Torn Wing: An Elegy To Childhood
There are forty images in this body of work. All the photographs were made reflexively with a small pocket film camera during the time I lived in New York City from 1973 to 2004.
This series continues my lifelong investigation of The Human Condition. It is not about homelessness, but about fragility and how I as a photographer found a way to express what was lingering inside my unconscious store of personal experience.
Torn Wing began without known purpose and lay dormant until I moved 2,000 miles nearer to my family of origin. In this proximity, the early childhood damage that my brothers and I experienced became evermore evident. I began to ponder the fragility of human beings and the consequences in adulthood for the children of poverty, abuse and neglect.
As my mind focused on the dilemma of children who become broken adults, I experienced a spontaneous recall of the photographs made long ago. In gestation as film negatives, each person, location, and date of capture, remembered as if by telepathy.

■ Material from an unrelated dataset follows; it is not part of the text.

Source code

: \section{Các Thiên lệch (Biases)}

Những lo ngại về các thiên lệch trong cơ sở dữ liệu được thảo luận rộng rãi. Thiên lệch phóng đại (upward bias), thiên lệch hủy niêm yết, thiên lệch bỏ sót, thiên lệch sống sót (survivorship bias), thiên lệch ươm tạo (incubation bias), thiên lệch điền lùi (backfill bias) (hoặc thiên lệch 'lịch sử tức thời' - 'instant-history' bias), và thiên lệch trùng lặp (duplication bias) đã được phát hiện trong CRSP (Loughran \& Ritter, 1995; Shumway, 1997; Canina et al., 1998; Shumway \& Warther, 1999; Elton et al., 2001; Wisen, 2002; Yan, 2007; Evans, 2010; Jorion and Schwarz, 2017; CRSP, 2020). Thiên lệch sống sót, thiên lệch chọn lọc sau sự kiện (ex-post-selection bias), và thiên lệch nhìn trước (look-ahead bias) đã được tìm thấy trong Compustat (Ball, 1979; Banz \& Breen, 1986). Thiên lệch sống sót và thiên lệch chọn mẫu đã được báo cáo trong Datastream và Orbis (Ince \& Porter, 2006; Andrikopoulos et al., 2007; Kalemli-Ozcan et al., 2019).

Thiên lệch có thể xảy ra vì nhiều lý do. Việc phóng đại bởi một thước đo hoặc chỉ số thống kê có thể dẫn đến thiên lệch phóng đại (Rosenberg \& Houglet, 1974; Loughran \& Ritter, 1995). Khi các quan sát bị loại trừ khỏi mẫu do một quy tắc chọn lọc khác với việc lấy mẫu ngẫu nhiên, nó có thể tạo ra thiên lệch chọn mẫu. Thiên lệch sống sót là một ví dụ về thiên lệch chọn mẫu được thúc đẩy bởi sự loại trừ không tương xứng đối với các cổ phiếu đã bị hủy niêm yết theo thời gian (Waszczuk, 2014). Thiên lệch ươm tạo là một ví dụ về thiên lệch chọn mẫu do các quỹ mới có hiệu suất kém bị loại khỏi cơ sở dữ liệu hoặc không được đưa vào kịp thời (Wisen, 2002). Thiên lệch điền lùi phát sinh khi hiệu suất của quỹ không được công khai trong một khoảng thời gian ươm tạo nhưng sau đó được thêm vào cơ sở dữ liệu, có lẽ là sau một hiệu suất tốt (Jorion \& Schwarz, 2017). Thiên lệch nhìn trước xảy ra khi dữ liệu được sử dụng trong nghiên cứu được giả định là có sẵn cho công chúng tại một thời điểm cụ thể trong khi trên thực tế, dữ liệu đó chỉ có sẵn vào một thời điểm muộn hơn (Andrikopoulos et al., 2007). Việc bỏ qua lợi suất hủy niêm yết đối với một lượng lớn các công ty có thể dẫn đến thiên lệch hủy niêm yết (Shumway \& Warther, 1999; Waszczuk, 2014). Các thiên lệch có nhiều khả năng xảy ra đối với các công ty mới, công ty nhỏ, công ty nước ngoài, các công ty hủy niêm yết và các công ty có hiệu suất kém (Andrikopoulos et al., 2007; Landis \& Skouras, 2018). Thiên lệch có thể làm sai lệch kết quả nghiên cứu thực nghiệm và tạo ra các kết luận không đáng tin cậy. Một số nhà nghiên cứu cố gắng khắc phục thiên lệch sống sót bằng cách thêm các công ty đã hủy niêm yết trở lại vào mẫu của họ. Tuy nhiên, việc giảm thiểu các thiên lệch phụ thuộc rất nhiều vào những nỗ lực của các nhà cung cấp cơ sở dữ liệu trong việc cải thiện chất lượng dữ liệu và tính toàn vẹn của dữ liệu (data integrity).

As an adult living under the sea of my own childhood trauma, when I photographed the people you see here in the “Torn Wing” series, I photographed what already resided in my unconscious mind. Frederick Sommer, the experimental philosopher-photographer, speaks of this phenomenon. ”When you go out to make a picture you find you are moved by something which is in agreement with an image you already held within yourself.”
I clearly saw and pointed to each stranger as a memory of an emotional resemblance. As I looked and snapped, what drew my eye was the archetype of father, mother, brother, husband, uncle, and self. He is the father who disappeared; she is my depressed mother; she is me crushed by divorce; he is my alcoholic husband; she is me as a young mother; I am lost like she, and my brother, alone like he; all in-waiting for the angels to free us from our earthly suffering.